Go to the line with "# Type Alias: ChatJoinRequestsInfo$Input" in the material below and copy from there through the line with "<li>Reduced cost of", exactly. Pictures are not copied.

-- Source material follows --

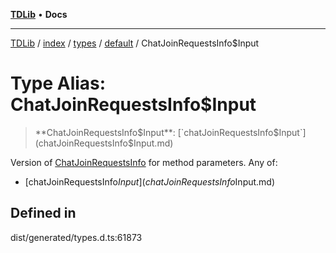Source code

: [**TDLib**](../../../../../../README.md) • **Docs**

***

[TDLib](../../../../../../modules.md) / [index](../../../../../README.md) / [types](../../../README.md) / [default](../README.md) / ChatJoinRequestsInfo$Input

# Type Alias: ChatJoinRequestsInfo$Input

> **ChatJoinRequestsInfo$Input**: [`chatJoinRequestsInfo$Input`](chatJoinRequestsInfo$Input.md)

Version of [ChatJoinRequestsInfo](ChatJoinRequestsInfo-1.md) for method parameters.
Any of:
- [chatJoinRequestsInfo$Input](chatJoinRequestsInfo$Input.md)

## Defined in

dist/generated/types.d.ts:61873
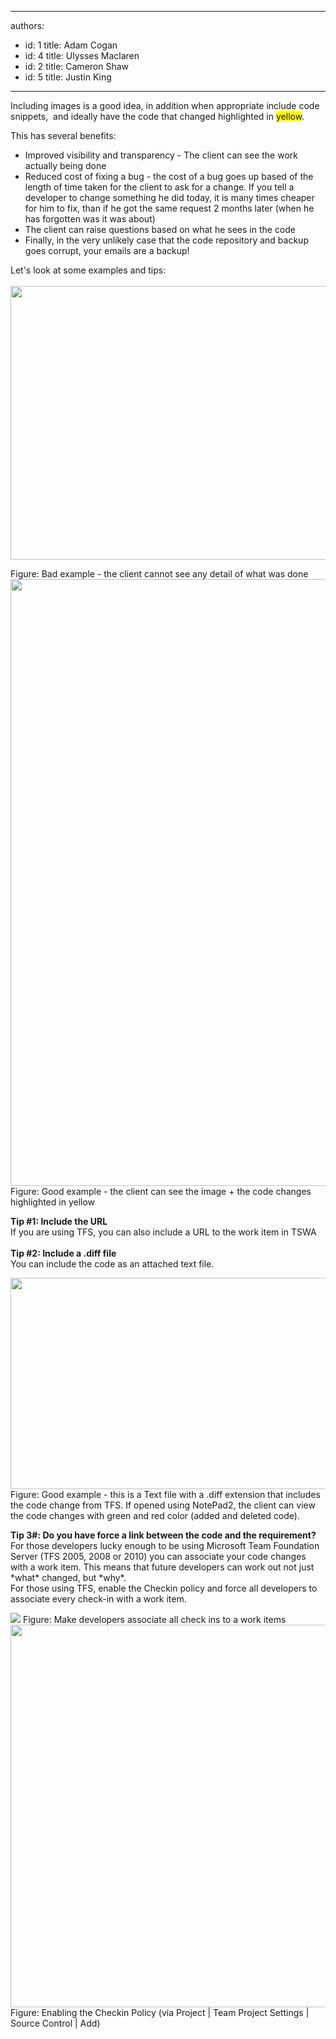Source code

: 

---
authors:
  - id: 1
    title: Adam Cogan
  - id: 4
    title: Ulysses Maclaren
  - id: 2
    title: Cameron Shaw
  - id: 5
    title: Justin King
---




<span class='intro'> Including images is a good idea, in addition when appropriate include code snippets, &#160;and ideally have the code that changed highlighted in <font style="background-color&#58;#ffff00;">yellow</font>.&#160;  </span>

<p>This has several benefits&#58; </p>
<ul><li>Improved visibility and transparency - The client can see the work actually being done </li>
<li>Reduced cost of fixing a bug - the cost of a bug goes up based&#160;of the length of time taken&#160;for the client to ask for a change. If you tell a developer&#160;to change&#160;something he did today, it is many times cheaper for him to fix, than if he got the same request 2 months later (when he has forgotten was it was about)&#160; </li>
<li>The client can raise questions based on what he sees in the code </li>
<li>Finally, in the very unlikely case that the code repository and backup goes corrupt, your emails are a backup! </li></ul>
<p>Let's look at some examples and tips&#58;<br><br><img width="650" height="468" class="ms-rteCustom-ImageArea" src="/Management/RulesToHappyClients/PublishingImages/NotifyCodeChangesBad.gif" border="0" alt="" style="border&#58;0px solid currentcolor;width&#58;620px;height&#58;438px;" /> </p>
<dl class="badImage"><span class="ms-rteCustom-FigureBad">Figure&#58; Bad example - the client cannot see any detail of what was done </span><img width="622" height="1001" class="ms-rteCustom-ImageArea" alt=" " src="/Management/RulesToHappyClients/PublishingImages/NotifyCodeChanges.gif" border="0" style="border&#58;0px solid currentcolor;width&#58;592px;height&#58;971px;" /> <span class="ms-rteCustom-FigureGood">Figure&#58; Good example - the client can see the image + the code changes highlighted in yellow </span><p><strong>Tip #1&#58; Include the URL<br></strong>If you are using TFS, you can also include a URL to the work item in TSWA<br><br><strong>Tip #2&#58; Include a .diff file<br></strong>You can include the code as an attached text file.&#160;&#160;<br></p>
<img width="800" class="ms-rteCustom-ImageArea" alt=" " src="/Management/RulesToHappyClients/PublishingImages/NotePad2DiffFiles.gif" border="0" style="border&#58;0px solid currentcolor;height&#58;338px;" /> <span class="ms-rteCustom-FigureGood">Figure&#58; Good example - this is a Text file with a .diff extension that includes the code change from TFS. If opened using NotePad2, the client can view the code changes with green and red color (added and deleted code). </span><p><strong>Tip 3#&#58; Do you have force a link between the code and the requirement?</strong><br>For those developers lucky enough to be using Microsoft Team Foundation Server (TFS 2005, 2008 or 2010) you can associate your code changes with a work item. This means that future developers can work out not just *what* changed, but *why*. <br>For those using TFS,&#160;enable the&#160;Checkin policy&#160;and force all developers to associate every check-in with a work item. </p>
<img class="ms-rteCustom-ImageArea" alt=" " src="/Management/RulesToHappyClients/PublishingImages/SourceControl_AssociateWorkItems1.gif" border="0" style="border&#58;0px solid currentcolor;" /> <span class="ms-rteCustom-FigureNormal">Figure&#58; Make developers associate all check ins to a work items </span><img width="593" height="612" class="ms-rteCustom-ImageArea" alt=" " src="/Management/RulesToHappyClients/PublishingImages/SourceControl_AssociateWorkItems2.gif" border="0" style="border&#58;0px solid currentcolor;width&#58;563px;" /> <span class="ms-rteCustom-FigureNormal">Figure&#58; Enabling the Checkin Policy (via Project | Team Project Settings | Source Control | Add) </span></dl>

-- Source material concluded --
-- Source material follows --

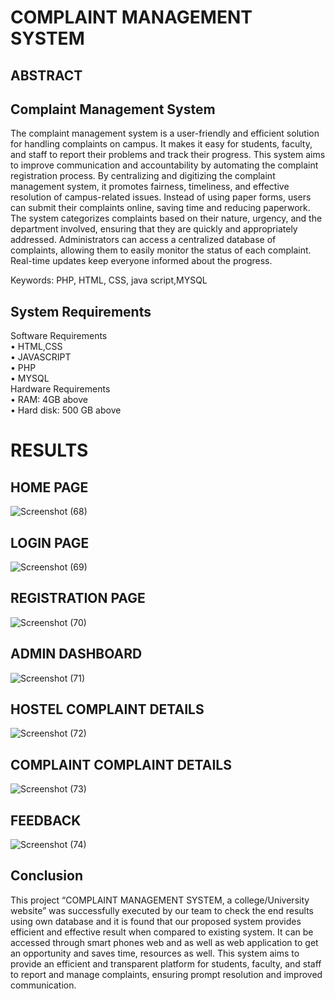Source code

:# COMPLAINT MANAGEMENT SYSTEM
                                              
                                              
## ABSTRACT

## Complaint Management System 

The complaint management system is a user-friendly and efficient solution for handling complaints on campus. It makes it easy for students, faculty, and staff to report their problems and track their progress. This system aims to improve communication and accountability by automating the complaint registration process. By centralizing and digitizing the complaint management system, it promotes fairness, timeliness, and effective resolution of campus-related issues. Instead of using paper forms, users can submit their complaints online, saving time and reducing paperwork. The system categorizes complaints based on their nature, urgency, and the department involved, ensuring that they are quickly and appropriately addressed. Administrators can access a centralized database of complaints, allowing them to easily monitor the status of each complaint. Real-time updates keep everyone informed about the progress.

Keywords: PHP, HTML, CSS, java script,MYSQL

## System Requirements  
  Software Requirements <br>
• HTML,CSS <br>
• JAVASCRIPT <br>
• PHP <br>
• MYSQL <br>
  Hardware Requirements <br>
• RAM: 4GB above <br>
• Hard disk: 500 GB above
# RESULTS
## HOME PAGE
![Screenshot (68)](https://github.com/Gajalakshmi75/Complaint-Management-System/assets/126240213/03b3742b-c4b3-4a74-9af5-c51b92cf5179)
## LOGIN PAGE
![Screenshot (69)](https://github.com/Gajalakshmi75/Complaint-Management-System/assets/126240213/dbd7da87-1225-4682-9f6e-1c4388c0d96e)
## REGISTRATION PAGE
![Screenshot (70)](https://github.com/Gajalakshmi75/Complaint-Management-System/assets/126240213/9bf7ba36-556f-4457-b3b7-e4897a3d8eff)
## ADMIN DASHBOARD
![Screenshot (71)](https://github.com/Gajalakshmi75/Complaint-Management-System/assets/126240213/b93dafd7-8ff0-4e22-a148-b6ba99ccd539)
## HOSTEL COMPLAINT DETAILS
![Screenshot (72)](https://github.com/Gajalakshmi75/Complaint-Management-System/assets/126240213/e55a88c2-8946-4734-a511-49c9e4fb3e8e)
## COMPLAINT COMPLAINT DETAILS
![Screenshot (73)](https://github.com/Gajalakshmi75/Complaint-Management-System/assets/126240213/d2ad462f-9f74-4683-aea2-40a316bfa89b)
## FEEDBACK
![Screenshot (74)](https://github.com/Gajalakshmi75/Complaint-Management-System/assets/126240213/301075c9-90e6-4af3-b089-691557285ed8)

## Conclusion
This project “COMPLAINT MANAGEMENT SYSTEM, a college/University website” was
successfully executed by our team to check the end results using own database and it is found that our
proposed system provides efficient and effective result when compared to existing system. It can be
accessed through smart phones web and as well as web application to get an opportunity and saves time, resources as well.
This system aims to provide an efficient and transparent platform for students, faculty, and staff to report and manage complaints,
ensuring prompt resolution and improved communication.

-- Source material concluded --

[Result of this exercise]:
# Type Alias: ChatJoinRequestsInfo$Input

> **ChatJoinRequestsInfo$Input**: [`chatJoinRequestsInfo$Input`](chatJoinRequestsInfo$Input.md)

Version of [ChatJoinRequestsInfo](ChatJoinRequestsInfo-1.md) for method parameters.
Any of:
- [chatJoinRequestsInfo$Input](chatJoinRequestsInfo$Input.md)

## Defined in

dist/generated/types.d.ts:61873
Source code

: 

---
authors:
  - id: 1
    title: Adam Cogan
  - id: 4
    title: Ulysses Maclaren
  - id: 2
    title: Cameron Shaw
  - id: 5
    title: Justin King
---




<span class='intro'> Including images is a good idea, in addition when appropriate include code snippets, &#160;and ideally have the code that changed highlighted in <font style="background-color&#58;#ffff00;">yellow</font>.&#160;  </span>

<p>This has several benefits&#58; </p>
<ul><li>Improved visibility and transparency - The client can see the work actually being done </li>
<li>Reduced cost of fixing a bug - the cost of a bug goes up based&#160;of the length of time taken&#160;for the client to ask for a change. If you tell a developer&#160;to change&#160;something he did today, it is many times cheaper for him to fix, than if he got the same request 2 months later (when he has forgotten was it was about)&#160; </li>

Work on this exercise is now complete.